【社説】THHAD憎しで韓国企業に報復する「大国」中国

 中国政府が、北京などに進出したロッテグループ系列企業の売り場や生産施設に対して、税務調査と消防・衛生・安全検査を同時に行っている。中国に進出したおよそ150の事業場のうち、既におよそ50カ所で調査が行われた。上海のロッテ中国本部は設立以来最大規模の税務調査を、成都のロッテデパートは省レベルの消防点検を受けた。どれも前例のないことだ。

 韓国政府や業界では、ロッテに対する中国の調査を「慶尚北道星州にあるロッテのゴルフ場が高高度防衛ミサイル(THAAD)の敷地に確定したことに対する報復」と分析している。ロッテは、韓国政府の決定に従い、ゴルフ場を軍用地と取り換えることにしただけだ。これに先立ち中国は、韓国の芸能人の活動を規制する「限韓令」を下し、貿易上の非関税障壁も高くしている。中国の輸入市場でシェア1位の韓国産化学製品「ポリアセタール」に対するアンチダンピング調査も始まった。両国政府間の外交問題をめぐって、政府機関でもなく、対応手段もない私企業に報復するというのは、大国の行為というには成熟していない、感情的なやり方だ。卑劣という印象すら与える。中国政府のこうした行動を、国際社会は全て見守っている。いつか、中国市場の力が落ちた時、全てブーメランとして返ってくるだろう。

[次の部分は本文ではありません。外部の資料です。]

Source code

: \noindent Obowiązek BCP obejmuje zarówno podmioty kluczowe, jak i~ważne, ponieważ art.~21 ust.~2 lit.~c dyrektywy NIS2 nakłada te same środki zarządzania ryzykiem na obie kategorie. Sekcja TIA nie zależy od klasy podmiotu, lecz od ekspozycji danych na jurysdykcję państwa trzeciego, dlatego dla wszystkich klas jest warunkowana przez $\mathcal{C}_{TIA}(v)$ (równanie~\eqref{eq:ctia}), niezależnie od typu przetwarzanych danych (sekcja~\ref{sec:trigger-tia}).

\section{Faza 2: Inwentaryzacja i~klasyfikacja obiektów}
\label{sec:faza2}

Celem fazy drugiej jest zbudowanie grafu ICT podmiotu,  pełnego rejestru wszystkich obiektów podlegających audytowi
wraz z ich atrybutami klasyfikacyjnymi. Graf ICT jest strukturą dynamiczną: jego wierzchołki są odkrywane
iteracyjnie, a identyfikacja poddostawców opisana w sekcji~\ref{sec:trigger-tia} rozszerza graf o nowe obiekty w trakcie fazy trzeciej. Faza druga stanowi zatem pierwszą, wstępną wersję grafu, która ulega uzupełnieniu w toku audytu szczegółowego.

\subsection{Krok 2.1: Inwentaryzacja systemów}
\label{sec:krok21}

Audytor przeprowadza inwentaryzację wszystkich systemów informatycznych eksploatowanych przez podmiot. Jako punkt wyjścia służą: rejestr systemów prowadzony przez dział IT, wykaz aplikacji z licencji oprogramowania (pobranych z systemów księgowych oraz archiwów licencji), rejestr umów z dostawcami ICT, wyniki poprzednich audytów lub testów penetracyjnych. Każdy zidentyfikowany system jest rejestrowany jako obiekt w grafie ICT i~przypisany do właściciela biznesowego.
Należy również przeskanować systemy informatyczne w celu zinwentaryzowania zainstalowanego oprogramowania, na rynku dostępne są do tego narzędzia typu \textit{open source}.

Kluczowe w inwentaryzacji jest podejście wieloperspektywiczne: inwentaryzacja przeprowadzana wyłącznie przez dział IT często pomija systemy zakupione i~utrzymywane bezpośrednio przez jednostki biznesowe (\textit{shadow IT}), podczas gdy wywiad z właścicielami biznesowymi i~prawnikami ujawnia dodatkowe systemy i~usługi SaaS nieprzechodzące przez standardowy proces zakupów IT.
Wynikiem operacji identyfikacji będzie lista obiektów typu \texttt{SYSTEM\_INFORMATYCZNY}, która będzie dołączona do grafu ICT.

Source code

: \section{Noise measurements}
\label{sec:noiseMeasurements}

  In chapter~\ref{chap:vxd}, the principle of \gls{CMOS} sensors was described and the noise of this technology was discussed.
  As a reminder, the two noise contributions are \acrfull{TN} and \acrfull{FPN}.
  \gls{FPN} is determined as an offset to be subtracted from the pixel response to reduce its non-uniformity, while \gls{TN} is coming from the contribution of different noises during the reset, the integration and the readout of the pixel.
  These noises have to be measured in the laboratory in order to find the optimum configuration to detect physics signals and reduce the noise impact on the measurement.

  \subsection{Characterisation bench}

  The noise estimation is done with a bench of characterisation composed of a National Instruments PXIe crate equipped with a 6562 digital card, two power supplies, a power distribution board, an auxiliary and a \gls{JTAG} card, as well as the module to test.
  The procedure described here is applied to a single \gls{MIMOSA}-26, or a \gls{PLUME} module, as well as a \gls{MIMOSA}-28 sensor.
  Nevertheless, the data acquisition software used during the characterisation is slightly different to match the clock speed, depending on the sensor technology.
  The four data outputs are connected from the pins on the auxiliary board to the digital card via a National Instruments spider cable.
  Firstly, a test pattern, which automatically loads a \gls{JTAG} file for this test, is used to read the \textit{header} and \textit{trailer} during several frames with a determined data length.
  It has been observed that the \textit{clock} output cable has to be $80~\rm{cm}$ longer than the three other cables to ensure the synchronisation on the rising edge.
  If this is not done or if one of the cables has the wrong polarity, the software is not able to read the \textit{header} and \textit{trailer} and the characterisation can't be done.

 THAADは、北朝鮮の核を防ぐための「窮余の策」だ。韓国政府は「北朝鮮の核の脅威が消えればTHAADを配備する理由もない」という立場を鮮明にしている。韓国が中国を脅す理由はない。中国が今やるべきなのは、韓国企業に対する妨害のような姑息なことではなく、北朝鮮の核問題を解決することだ。中国側の今回の調査は、国連の北朝鮮制裁決議案の採択と前後して行われている。果たして中国は北朝鮮制裁を履行する気があるのか、見守る必要がある。